Task item – What lines below hold the string "Laclau"? Copy them all.
::: Data for this task :::
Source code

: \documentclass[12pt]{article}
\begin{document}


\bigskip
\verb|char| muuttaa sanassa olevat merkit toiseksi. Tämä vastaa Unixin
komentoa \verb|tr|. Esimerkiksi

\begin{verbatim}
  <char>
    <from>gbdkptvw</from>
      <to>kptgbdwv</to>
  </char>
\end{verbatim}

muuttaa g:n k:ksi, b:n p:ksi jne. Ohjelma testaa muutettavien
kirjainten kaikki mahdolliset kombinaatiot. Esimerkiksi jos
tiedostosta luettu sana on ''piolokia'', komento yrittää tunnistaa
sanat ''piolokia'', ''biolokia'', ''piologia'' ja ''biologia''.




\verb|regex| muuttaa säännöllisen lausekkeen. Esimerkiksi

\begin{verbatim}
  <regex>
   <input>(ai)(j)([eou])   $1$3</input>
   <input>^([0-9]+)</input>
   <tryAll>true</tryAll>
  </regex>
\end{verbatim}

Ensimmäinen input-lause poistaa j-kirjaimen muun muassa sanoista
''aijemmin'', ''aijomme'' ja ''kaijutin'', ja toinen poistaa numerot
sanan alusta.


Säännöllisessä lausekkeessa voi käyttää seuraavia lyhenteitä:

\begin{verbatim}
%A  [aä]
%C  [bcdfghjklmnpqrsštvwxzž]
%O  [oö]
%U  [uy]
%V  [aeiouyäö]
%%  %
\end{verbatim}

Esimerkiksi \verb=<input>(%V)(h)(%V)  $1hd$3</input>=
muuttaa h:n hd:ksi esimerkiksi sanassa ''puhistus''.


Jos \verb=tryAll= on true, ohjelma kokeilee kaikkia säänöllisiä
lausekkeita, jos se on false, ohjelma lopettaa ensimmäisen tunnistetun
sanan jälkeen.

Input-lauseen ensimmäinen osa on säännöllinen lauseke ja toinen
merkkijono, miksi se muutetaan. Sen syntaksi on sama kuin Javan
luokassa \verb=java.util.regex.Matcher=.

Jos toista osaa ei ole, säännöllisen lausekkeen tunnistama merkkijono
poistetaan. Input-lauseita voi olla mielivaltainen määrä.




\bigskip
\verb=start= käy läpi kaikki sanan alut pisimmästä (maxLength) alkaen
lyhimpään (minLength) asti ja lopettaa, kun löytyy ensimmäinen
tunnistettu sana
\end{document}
:::
::: Data for this task :::
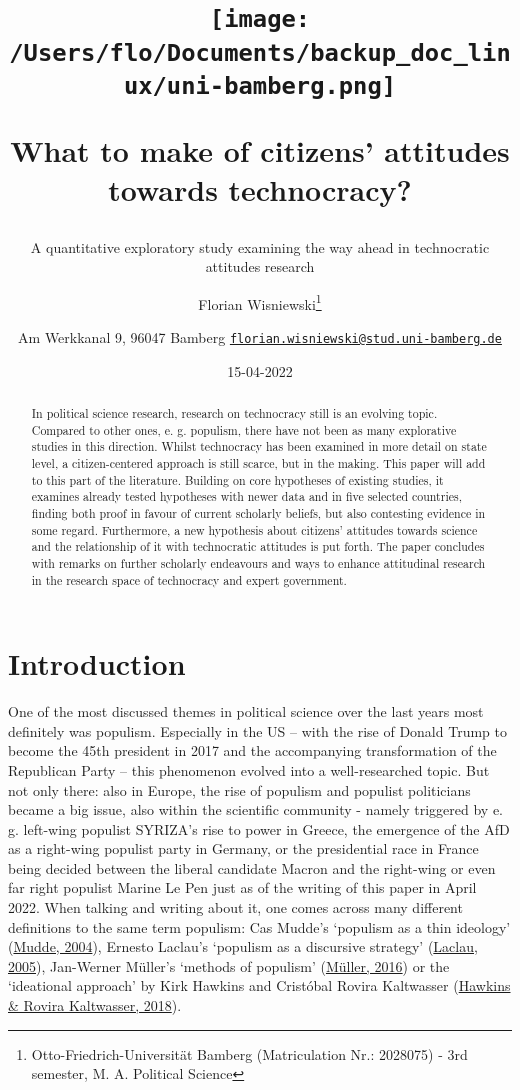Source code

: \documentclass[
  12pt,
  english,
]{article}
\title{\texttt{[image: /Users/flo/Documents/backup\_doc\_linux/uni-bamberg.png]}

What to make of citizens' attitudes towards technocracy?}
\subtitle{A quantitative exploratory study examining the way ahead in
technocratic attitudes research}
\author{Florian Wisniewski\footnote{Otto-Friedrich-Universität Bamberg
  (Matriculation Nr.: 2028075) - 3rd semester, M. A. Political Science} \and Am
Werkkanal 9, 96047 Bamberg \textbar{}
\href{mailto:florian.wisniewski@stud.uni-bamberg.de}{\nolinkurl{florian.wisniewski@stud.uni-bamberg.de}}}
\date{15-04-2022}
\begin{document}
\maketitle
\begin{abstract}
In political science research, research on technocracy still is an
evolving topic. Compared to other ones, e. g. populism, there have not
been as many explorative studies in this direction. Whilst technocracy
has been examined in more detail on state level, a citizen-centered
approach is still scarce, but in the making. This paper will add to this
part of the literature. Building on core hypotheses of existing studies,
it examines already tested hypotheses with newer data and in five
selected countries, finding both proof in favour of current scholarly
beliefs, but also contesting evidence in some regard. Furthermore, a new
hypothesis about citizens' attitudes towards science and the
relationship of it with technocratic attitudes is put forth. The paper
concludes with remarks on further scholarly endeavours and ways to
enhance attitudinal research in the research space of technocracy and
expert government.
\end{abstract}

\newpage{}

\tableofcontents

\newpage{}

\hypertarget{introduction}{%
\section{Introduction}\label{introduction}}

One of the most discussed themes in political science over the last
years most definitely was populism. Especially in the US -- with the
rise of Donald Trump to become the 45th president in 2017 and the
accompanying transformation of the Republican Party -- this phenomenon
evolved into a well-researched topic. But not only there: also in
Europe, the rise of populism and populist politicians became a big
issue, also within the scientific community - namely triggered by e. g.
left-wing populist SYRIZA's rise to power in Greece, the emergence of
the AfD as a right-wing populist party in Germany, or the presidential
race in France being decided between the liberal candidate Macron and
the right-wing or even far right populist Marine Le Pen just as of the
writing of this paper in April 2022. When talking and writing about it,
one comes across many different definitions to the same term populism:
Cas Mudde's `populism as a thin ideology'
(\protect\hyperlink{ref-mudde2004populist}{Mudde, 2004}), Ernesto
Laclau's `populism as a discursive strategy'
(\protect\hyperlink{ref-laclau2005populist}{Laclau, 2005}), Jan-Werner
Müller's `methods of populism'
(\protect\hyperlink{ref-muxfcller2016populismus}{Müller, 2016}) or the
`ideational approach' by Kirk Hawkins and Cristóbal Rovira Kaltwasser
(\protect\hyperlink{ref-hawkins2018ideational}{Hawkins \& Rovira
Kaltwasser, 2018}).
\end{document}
:::
Solution below –
Laclau's `populism as a discursive strategy'
(\protect\hyperlink{ref-laclau2005populist}{Laclau, 2005}), Jan-Werner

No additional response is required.